In November, the company announced that, given promising preliminary data on the maternal RSV newborn vaccine, the FDA had given the go-ahead to stop enrolling new patients in vaccine trials.
“Among very young children, especially those [younger] over 6 months of age, we now have a high probability of protection against serious illness and hospitalization,” Pfizer’s Dr. William Gruber, who has personally worked on the RSV vaccine for more than 40 years, told ABC News in November. “There will be an opportunity to be to be in a position where we have the potential to provide 80% or more protection against serious disease is a dream come true.”
RSV in children: symptoms, treatment and what parents should know
There is currently no approved vaccine against RSV.
The Pfizer vaccine will be the first RSV vaccine given to pregnant people to protect their babies. The company said there were “no safety concerns” for vaccinated pregnant participants and their newborns during the trial.
If the FDA approves the vaccine in August, it will go to the CDC for final approval and, if approved, could be available next year.
The news comes amid an increase in the number of patients admitted to pediatric hospitals across the country with RSV. Infections caused by RSV increased 69% last fall and occurred earlier than usual, according to the CDC.
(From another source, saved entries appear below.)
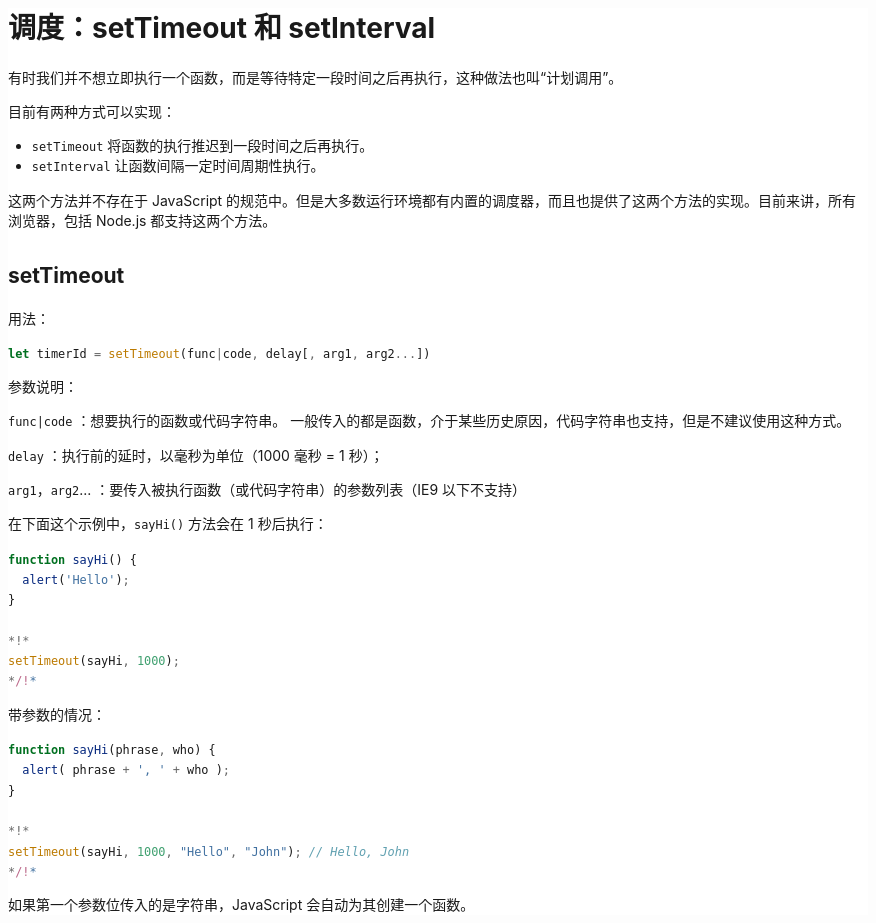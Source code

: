 # 调度：setTimeout 和 setInterval

有时我们并不想立即执行一个函数，而是等待特定一段时间之后再执行，这种做法也叫“计划调用”。

目前有两种方式可以实现：

- `setTimeout` 将函数的执行推迟到一段时间之后再执行。
- `setInterval` 让函数间隔一定时间周期性执行。

这两个方法并不存在于 JavaScript 的规范中。但是大多数运行环境都有内置的调度器，而且也提供了这两个方法的实现。目前来讲，所有浏览器，包括 Node.js 都支持这两个方法。

## setTimeout

用法：

```js
let timerId = setTimeout(func|code, delay[, arg1, arg2...])
```

参数说明：

`func|code`
：想要执行的函数或代码字符串。
一般传入的都是函数，介于某些历史原因，代码字符串也支持，但是不建议使用这种方式。

`delay`
：执行前的延时，以毫秒为单位（1000 毫秒 = 1 秒）；

`arg1`，`arg2`...
：要传入被执行函数（或代码字符串）的参数列表（IE9 以下不支持）

在下面这个示例中，`sayHi()` 方法会在 1 秒后执行：

```js run
function sayHi() {
  alert('Hello');
}

*!*
setTimeout(sayHi, 1000);
*/!*
```

带参数的情况：

```js run
function sayHi(phrase, who) {
  alert( phrase + ', ' + who );
}

*!*
setTimeout(sayHi, 1000, "Hello", "John"); // Hello, John
*/!*
```

如果第一个参数位传入的是字符串，JavaScript 会自动为其创建一个函数。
Late last year, U.S. pediatric bed occupancy reached its highest level in two years, with 75% of the roughly 40,000 beds filled, according to an ABC News analysis.
Babies and toddlers can usually recover from RSV at home unless they start to have trouble breathing, are irritable, aren’t eating or drinking, or seem more tired than usual. In this case, parents should contact their pediatrician and/or take the child to an emergency room.
Home care for children with RSV may include Tylenol and Motrin for fever and making sure the child is hydrated and eating.
Doctors tell ABC News that parents can help protect their children from RSV by continuing to follow the three rules of the coronavirus pandemic as much as possible: wear a mask, wash your hands and keep your distance.
Babies born prematurely (less than 35 weeks) or born with chronic lung disease may benefit from medication to prevent RSV complications because they are at increased risk of severe disease. Parents should discuss this with their pediatrician.